__The problem__.
Scan the listing that follows and report how many lines contain "creation". Write the number alone.

__Data to examine__.
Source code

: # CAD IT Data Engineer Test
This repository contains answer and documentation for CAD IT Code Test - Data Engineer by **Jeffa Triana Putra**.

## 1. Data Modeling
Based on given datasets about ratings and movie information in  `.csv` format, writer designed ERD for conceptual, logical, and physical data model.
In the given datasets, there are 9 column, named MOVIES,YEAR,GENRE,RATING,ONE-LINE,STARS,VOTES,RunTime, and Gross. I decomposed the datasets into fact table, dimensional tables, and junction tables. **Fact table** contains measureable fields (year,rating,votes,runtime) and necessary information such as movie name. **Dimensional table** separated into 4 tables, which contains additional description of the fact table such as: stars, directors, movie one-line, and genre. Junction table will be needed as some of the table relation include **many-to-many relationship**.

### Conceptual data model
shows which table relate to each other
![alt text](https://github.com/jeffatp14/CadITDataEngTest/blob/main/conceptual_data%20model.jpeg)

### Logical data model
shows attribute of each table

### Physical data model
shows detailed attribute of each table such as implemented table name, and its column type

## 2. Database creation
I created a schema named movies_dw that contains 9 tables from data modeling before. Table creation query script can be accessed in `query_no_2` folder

* * *

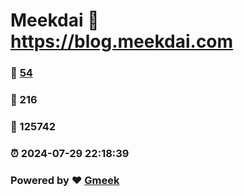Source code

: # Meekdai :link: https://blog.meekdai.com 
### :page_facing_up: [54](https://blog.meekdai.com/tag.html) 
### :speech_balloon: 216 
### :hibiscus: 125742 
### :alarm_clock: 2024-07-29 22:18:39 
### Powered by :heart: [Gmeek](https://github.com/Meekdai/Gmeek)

__Response to this exercise__.
2